The People’s Charter on Jobs in Africa – created by the Jobs Now Africa Coalition as part of its new #JobsNowAfrica Campaign – is an interactive tool designed to outline the scale of the urgent crisis where the public is encouraged to petition to urge governments and non-state partners to prioritise this pressing issue.
Following a six-month-long consultation process across seven African countries that account for a third of the jobs in the continent, the 40 organisations behind the coalition warned that the continent is at the tipping point of what could be the economic breakthrough from the pandemic, but only if investments are made now to prioritise jobs creation and harness the potential of youth.
With Africa’s population expected to double and reach 2,5-billion people by 2050, Africa’s jobless youth risks casting a shadow over its economic growth. Recent figures from the African Development Bank Group show that while 10- to 12-million youth enter the workforce each year, only 3-million formal jobs are created, leaving more than half of the new entrants into the labour market unemployed.
Without a commitment to effectively tackle the unemployment crisis – such as investing in the tech and digital industries and green jobs opportunities, modernising agriculture to increase productivity and ensuring the successful implementation of the African Continental Free Trade Area (AfCFTA) – the organisations behind the coalition warn that the continent risks losing out on the next generation of leaders.“The African continent is facing an unprecedented unemployment crisis that has been exacerbated by the Covid-19 pandemic,” says Edwin Ikhuoria, executive director for Africa at the ONE Campaign.
“We cannot afford to keep turning a blind eye to this pressing issue that has fueled the rising instability and insecurity across the region. Many of our youth are discouraged and slowly losing their spark and excitement for the future, and it’s shameful that not more is done to support them. Too much is at stake for us to continue with the current business-as-usual approach.
Job creation must not be an afterthought but rather, tackled alongside other priorities such as pandemic recovery, healthcare and education.”Roy Telewa, CEO at the National Youth Council, Kenya adds: “The population of young people is growing faster than the ability of the continent to create job opportunities for them, and the gap is widening.

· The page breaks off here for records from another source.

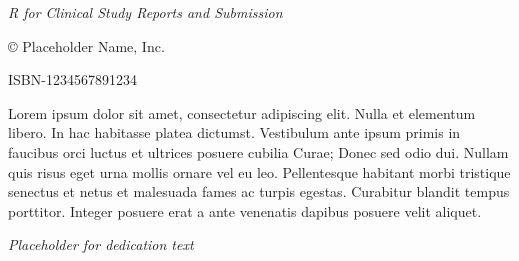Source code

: \null\vfill
\begin{flushleft}
\thispagestyle{empty}
\textit{R for Clinical Study Reports and Submission}

© Placeholder Name, Inc.

ISBN-1234567891234

\noindent Lorem ipsum dolor sit amet, consectetur adipiscing elit.
Nulla et elementum libero. In hac habitasse platea dictumst.
Vestibulum ante ipsum primis in faucibus orci luctus et ultrices
posuere cubilia Curae; Donec sed odio dui. Nullam quis risus eget
urna mollis ornare vel eu leo. Pellentesque habitant morbi tristique
senectus et netus et malesuada fames ac turpis egestas.
Curabitur blandit tempus porttitor.
Integer posuere erat a ante venenatis dapibus posuere velit aliquet.
\end{flushleft}

\frontmatter

\begin{center}
    \thispagestyle{empty}
    \vspace*{\fill}
    \huge{\textit{Placeholder for dedication text}}
    \vspace*{\fill}
\end{center}

\mainmatter
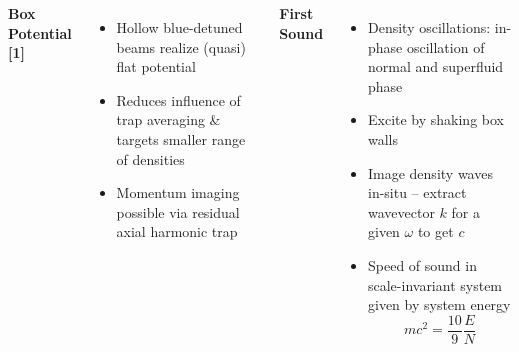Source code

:\documentclass[26pt, paperwidth=36in,paperheight=48in]{tikzposter} %
\newcommand{\myfont}{\fontsize{24}{30}\selectfont}
\begin{document}
\begin{columns}
{\begin{minipage}{0.15\textwidth}
	
\end{minipage}



\vspace{-0.0cm}
\begin{minipage}{0.14\textwidth}
	\flushleft
	\textbf{Box Potential [1]}
	\vspace{0.5cm}
	\myfont
	\begin{itemize}
		\item Hollow blue-detuned beams realize (quasi) flat potential
		
		\item Reduces influence of trap averaging \& targets smaller range of densities
		
		\item Momentum imaging possible via residual axial harmonic trap
		
	\end{itemize}
\end{minipage}
\hspace{0.2cm}
} 








\block[]{\textcolor{BEC1blue}{Density Response -- First Sound [2]}}
{
	\begin{minipage}{0.2\textwidth}
		\flushleft
		\vspace{0.5cm}
		\textbf{First Sound}
		\vspace{0.5cm}
		\myfont
		\begin{itemize}
			\item Density oscillations: in-phase oscillation of normal and superfluid phase
			
			\item Excite by shaking box walls
			
			\item Image density waves in-situ -- extract wavevector $k$ for a given $\omega$ to get $c$
			
			\item Speed of sound in scale-invariant system given by system energy $$mc^2 = \frac{10}{9} \frac{E}{N}$$
		\end{itemize}
		

\end{minipage}}
\end{columns}
\end{document}
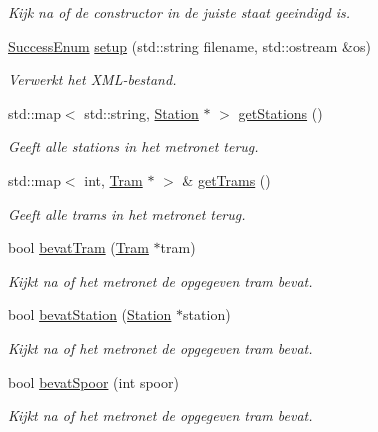 \begin{DoxyCompactItemize}
\begin{DoxyCompactList}\small\item\em Kijk na of de constructor in de juiste staat geeindigd is. \end{DoxyCompactList}\item 
\hyperlink{_metronet_8h_ae69e1bf070c1c339170236b3fef70a4d}{Success\+Enum} \hyperlink{class_metronet_ad12d6e52c7f5c23d23e87992b4abc1fa}{setup} (std\+::string filename, std\+::ostream \&os)
\begin{DoxyCompactList}\small\item\em Verwerkt het X\+M\+L-\/bestand. \end{DoxyCompactList}\item 
std\+::map$<$ std\+::string, \hyperlink{class_station}{Station} $\ast$ $>$ \hyperlink{class_metronet_a756f8163c67c4e559699b9c508fb1346}{get\+Stations} ()
\begin{DoxyCompactList}\small\item\em Geeft alle stations in het metronet terug. \end{DoxyCompactList}\item 
std\+::map$<$ int, \hyperlink{class_tram}{Tram} $\ast$ $>$ \& \hyperlink{class_metronet_a9aab7bfe14dbd5f7e258a55007542c36}{get\+Trams} ()
\begin{DoxyCompactList}\small\item\em Geeft alle trams in het metronet terug. \end{DoxyCompactList}\item 
bool \hyperlink{class_metronet_a0bcafdae671ac5fff7a4b54429f440ba}{bevat\+Tram} (\hyperlink{class_tram}{Tram} $\ast$tram)
\begin{DoxyCompactList}\small\item\em Kijkt na of het metronet de opgegeven tram bevat. \end{DoxyCompactList}\item 
bool \hyperlink{class_metronet_a8f2d201eee99681d122fd9031cf4d6c6}{bevat\+Station} (\hyperlink{class_station}{Station} $\ast$station)
\begin{DoxyCompactList}\small\item\em Kijkt na of het metronet de opgegeven tram bevat. \end{DoxyCompactList}\item 
bool \hyperlink{class_metronet_a0404525187984ca1fc437eef7a09e54a}{bevat\+Spoor} (int spoor)
\begin{DoxyCompactList}\small\item\em Kijkt na of het metronet de opgegeven tram bevat. \end{DoxyCompactList}\item 

\end{DoxyCompactItemize}
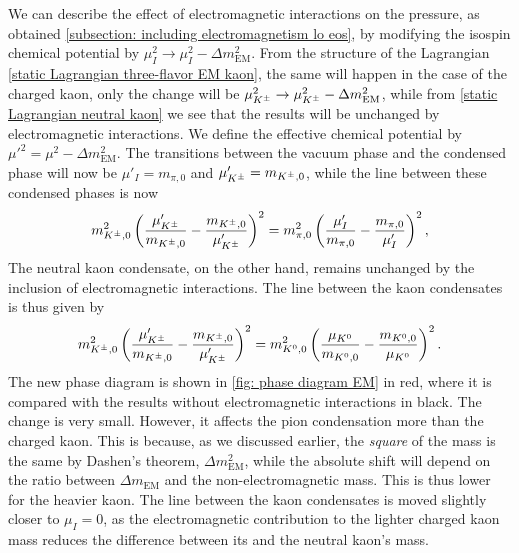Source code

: We can describe the effect of electromagnetic interactions on the pressure, as obtained \autoref{subsection: including electromagnetism lo eos}, by modifying the isospin chemical potential by $\mu^2_I \rightarrow \mu^2_I - \Delta m_\text{EM}^2$.
From the structure of the Lagrangian \autoref{static Lagrangian three-flavor EM kaon}, the same will happen in the case of the charged kaon, only the change will be $\mu^2_{K^\pm} \rightarrow \mu^2_{K^\pm} - \Delta m_\text{EM}^2$, while from \autoref{static Lagrangian neutral kaon} we see that the results will be unchanged by electromagnetic interactions.
We define the effective chemical potential by ${\mu'}^2 = \mu^2 - \Delta m_\text{EM}^2$.
The transitions between the vacuum phase and the condensed phase will now be $\mu'_I = m_{\pi,0}$ and $\mu_{K^\pm}' = m_{{K^\pm},0}$, while the line between these condensed phases is now
%
\begin{equation}
    m_{{K^\pm},0}^2
    \left(
         \frac{{\mu_{K^\pm}'}}{m_{{K^\pm},0}}
         - \frac{m_{{K^\pm},0}}{{\mu_{K^\pm}'}} 
        \right)^2
    =
    m_{\pi,0}^2  
    \left( 
        \frac{{\mu_I'}}{m_{\pi,0}}
        - \frac{m_{\pi,0}}{{\mu_I'}}
    \right)^2,
\end{equation}
%
The neutral kaon condensate, on the other hand, remains unchanged by the inclusion of electromagnetic interactions.
The line between the kaon condensates is thus given by
%
\begin{equation}
    m_{{K^\pm},0}^2
    \left(
         \frac{{\mu_{K^\pm}'}}{m_{{K^\pm},0}}
         - \frac{m_{{K^\pm}, 0}}{{\mu_{K^\pm}'}} 
        \right)^2
    =
    m_{{K^0},0}^2  
    \left( 
        \frac{{\mu_{K^0}}}{m_{{K^0},0}}
        - \frac{m_{{K^0},0}}{{\mu_{K^0}}}
    \right)^2.
\end{equation}
%
The new phase diagram is shown in \autoref{fig: phase diagram EM} in red, where it is compared with the results without electromagnetic interactions in black.
The change is very small. 
However, it affects the pion condensation more than the charged kaon.
This is because, as we discussed earlier, the \emph{square} of the mass is the same by Dashen's theorem, $\Delta m_\text{EM}^2$, while the absolute shift will depend on the ratio between $\Delta m_\text{EM}$ and the non-electromagnetic mass.
This is thus lower for the heavier kaon.
The line between the kaon condensates is moved slightly closer to $\mu_I = 0$, as the electromagnetic contribution to the lighter charged kaon mass reduces the difference between its and the neutral kaon's mass.

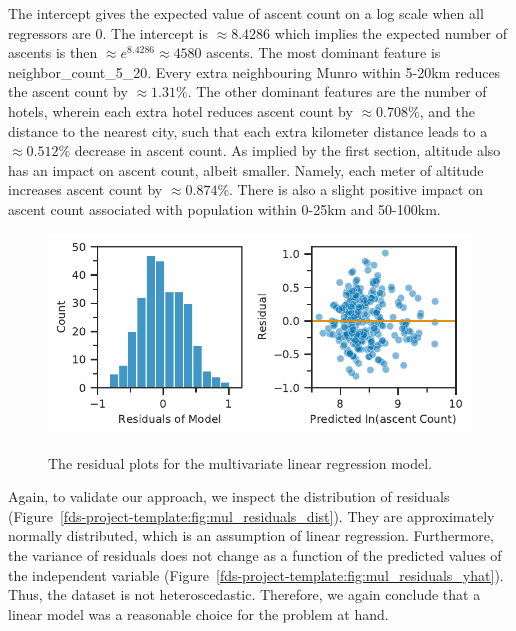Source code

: \documentclass[11pt,a4paper]{article}
\begin{document}
The intercept gives the expected value of ascent count on a log scale when all regressors are 0. The intercept is $\approx8.4286$ which implies the expected number of ascents is then $\approx e^{8.4286} \approx 4580$ ascents. The most dominant feature is neighbor\_count\_5\_20. Every extra neighbouring Munro within 5-20km reduces the ascent count by $ \approx 1.31\%$. The other dominant features are the number of hotels, wherein each extra hotel reduces ascent count by $\approx 0.708\%$, and the distance to the nearest city, such that each extra kilometer distance leads to a $\approx 0.512\%$ decrease in ascent count. As implied by the first section, altitude also has an impact on ascent count, albeit smaller. Namely, each meter of altitude increases ascent count by $\approx 0.874\%$. There is also a slight positive impact on ascent count associated with population within 0-25km and 50-100km.
\begin{figure} [h!]
    \centering
    \includegraphics{report/multi_residuals_dist.pdf}
    \begin{minipage}[t]{.5\linewidth}
        \centering
        \label{fds-project-template:fig:mul_residuals_dist}
    \end{minipage}%
    \begin{minipage}[t]{.5\linewidth}
        \centering
        \label{fds-project-template:fig:mul_residuals_yhat}
    \end{minipage}
    \caption{The residual plots for the multivariate linear regression model.}
    \label{fds-project-template:fig:multi_residuals_dist}
\end{figure}

Again, to validate our approach, we inspect the distribution of residuals (Figure~\ref{fds-project-template:fig:mul_residuals_dist}). They are approximately  normally distributed, which is an assumption of linear regression. Furthermore, the variance of residuals does not change as a function of the predicted values of the independent variable (Figure~\ref{fds-project-template:fig:mul_residuals_yhat}). Thus, the dataset is not heteroscedastic. Therefore, we again conclude that a linear model was a reasonable choice for the problem at hand.
\end{document}
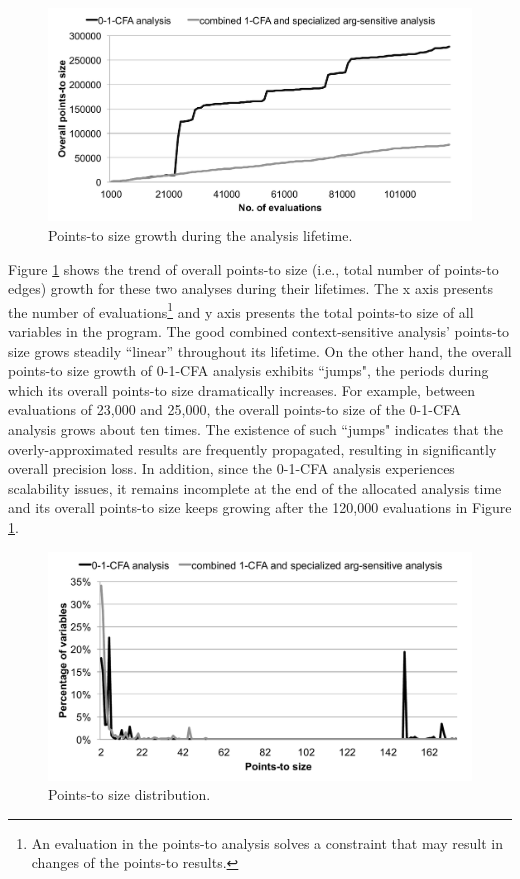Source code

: \begin{figure}[th!]
        \includegraphics[width=\columnwidth]{pts-growth}
\caption{\textmd{Points-to size growth during the analysis lifetime.}}
\label{fig:pts-growth}
\end{figure}

Figure \ref{fig:pts-growth} shows the trend of overall points-to size (i.e., total number of points-to edges) growth for these two analyses during their lifetimes. The x axis presents the number of evaluations\footnote{An evaluation in the points-to analysis solves a constraint that may result in changes of the points-to results.} and y axis presents the total points-to size of all variables in the program. The good combined context-sensitive analysis' points-to size grows steadily ``linear'' throughout its lifetime. On the other hand, the overall points-to size growth of 0-1-CFA analysis exhibits ``jumps", the periods during which its overall points-to size dramatically increases. For example, between evaluations of 23,000 and 25,000, the overall points-to size of the 0-1-CFA analysis grows about ten times. The existence of such ``jumps" indicates that the overly-approximated results are frequently propagated, resulting in significantly overall precision loss. In addition, since the 0-1-CFA analysis experiences scalability issues, it remains incomplete at the end of the allocated analysis time and its overall points-to size keeps growing after the 120,000 evaluations in Figure \ref{fig:pts-growth}.

\begin{figure}[th!]
        \includegraphics[width=\columnwidth]{pts-distribution}
\caption{\textmd{Points-to size distribution.}}
\label{fig:pts-distribution}
\end{figure}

That’s why #JobsNowAfrica is the contemporary discussion to have. How do we harness the growing population of young people to bring about a demographic dividend? Once we’re able to answer that, talking about how we raise incomes in our homes, expand our savings and investment and expand our productivity, #JobsNowAfrica is the solution for young people, to inform strengthening our governments – institutions specifically – to improve our infrastructure and promote near and long term job creation and opportunities for young people in order to bridge the gap between the rising population and viable employment that brings about a demographic dividend for our continent.
Pearl Thusi, South African actress and ambassador for the #JobsNowAfrica campaign, concludes: “Africa has been a contradiction for far too long. A rich continent with poor people. We have so many resources but very limited opportunities. We provide the world with raw materials and import finished goods – giving our jobs away to other continents. This has to stop.
Before Covid-19, we thought we had a major problem of joblessness, but when the pandemic hit, we saw an increasing crisis of job losses.“Africa lost more than 20-million jobs at the peak of the crisis. To the extent that people preferred to be infected than to be hungry because of job loss. Africa needs at least 15-million new, decent jobs every year for its young people.
Africans have spoken. Quality jobs more than any other issue should be the priority for governments. This is why the #JobsNowAfrica coalition is putting jobs back at the top of the agenda.”